Hocking App. Nos. 10CA17 & 10CA18 6
Shastine claimed she saw the Leslies feed the horse before and saw her children feed
the horse and goats. Shastine also testified to seeing water out for the animals. In
Shastine’s opinion, the Leslies did not neglect the animals.
{¶10} Sherry Leslie testified that the couple acquired the mother doe and the
buck in April 2009, that they got the horse in May 2009, and that the mother doe had the
baby doe approximately two or three months after the couple acquired the mother. Mrs.
Leslie testified that the older goats were “muddy, skinny, dirty, and not very happy"
when the Leslies got them. According to Mrs. Leslie, the horse was in “horrible
condition.” She claimed he had “hoof prints on his body and open wounds on his
snout[.]”
{¶11} Mrs. Leslie claimed the couple provided food and water for all four animals
and they gained weight under the Leslies’ care. She testified that the couple kept the
animals in a two and a half acre pasture where the grass was taller than her, i.e. over
five feet high, before their animals ate it down. Mrs. Leslie claimed that at some point
the couple filled the entire barn with hay to prepare for winter, but the animals ate it all
so they were “getting ready to buy more.” She also claimed that she and her husband
had “hundreds and hundreds of pounds of grain” in the garage when the humane
society came. But according to Mrs. Leslie, the buck “always had a round droopy
tummy and his spine was always showing[,]” and he had “always been hippy[,]” which
she thought was normal. She claimed the buck was “strong as an ox” and dragged Mr.
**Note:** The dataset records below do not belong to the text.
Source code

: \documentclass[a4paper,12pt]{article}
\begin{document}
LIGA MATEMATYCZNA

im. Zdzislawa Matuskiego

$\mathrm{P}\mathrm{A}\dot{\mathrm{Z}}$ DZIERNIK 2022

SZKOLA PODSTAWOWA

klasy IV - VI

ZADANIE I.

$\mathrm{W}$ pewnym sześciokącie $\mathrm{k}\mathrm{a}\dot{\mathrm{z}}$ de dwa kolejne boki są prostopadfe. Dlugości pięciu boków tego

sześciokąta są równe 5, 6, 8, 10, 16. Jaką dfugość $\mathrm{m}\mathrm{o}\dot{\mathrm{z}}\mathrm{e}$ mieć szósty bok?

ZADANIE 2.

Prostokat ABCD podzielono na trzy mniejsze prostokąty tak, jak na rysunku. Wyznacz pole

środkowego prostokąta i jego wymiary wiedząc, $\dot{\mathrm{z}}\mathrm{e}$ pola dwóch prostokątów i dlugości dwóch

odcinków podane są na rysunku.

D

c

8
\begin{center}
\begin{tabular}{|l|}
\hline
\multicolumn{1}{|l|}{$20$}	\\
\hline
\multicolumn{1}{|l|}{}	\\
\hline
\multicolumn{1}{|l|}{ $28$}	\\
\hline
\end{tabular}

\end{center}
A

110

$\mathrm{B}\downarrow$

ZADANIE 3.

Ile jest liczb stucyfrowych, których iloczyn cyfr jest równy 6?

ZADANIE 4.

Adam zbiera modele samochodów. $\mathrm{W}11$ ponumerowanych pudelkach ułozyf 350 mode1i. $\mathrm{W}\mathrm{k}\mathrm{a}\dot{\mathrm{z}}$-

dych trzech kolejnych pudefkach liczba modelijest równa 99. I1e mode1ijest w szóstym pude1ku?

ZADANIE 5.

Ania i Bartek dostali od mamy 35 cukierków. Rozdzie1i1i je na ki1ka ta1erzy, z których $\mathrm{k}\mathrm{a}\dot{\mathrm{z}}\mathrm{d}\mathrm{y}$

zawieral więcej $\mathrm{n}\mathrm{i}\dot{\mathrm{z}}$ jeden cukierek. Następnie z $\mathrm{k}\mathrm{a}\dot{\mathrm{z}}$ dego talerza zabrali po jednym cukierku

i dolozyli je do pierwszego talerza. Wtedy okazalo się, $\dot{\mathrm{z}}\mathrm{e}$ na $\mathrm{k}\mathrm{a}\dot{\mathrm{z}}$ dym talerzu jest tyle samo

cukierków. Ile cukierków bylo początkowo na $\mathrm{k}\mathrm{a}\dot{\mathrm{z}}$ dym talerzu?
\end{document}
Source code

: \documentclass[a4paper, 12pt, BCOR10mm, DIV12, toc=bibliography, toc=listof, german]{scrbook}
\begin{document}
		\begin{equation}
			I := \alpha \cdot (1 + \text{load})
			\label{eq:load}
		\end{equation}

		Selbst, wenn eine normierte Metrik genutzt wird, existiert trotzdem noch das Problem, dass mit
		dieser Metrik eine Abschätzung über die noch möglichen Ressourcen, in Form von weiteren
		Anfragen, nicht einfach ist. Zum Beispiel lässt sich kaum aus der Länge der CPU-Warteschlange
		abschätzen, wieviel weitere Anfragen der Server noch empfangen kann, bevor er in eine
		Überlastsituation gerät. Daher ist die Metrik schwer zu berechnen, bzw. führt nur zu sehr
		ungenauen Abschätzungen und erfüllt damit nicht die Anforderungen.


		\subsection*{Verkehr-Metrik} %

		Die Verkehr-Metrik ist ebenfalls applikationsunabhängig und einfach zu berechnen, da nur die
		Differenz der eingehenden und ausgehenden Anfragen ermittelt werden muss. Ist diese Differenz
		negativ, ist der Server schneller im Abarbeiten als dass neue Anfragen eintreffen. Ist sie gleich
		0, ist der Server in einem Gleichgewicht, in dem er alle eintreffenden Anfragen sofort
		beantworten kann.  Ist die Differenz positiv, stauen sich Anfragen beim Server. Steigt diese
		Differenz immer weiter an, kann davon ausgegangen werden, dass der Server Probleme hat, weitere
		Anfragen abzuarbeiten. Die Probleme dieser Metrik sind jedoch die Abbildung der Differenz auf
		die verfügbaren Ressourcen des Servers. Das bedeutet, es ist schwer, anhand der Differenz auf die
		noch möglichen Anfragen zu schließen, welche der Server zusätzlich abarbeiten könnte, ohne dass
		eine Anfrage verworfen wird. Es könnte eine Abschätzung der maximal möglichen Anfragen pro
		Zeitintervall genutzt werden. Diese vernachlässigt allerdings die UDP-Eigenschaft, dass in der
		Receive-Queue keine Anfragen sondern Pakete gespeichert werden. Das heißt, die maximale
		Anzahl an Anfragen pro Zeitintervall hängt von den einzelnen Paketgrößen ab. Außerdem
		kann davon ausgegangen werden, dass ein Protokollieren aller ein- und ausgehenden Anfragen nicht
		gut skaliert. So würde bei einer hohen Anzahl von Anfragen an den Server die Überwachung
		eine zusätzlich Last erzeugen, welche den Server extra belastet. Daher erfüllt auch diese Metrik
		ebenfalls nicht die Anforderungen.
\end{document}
Leslie around the yard “many times.” Mrs. Leslie testified that the mother doe “was
always more slender” and started to put on weight from October to November since the
baby had been weaned. Mrs. Leslie claimed she took the buck and mother doe to a
Hocking App. Nos. 10CA17 & 10CA18 7
trade show in October 2009, i.e. the month before the humane society took them away,
that they were the “two prettiest goats in the whole area,” and that they “won the prize of
compliments all throughout Lucasville, people would comment and look at them.”
{¶12} The trial court found the Leslies guilty on all counts. After sentencing the
Leslies filed their appeals, which we sua sponte consolidated.
II. Assignments of Error
{¶13} Mr. Leslie assigns three errors for our review:
1. The evidence is insufficient to support conviction of cruelty to animals.
2. The conviction on four counts of cruelty to animals was against the
manifest weight of evidence.
3. The trial court erred in imposing the payment of restitution to the
Hocking County Humane Society.
{¶14} Mrs. Leslie assigns four errors for our review:
1. The evidence is insufficient to support conviction of cruelty to animals.
2. The conviction on four counts of cruelty to animals was against the
manifest weight of evidence.
3. Trial counsel’s failure to submit exculpatory evidence provided to
counsel by defendant was ineffective assistance of trial counsel that
prejudiced defendant resulting in conviction.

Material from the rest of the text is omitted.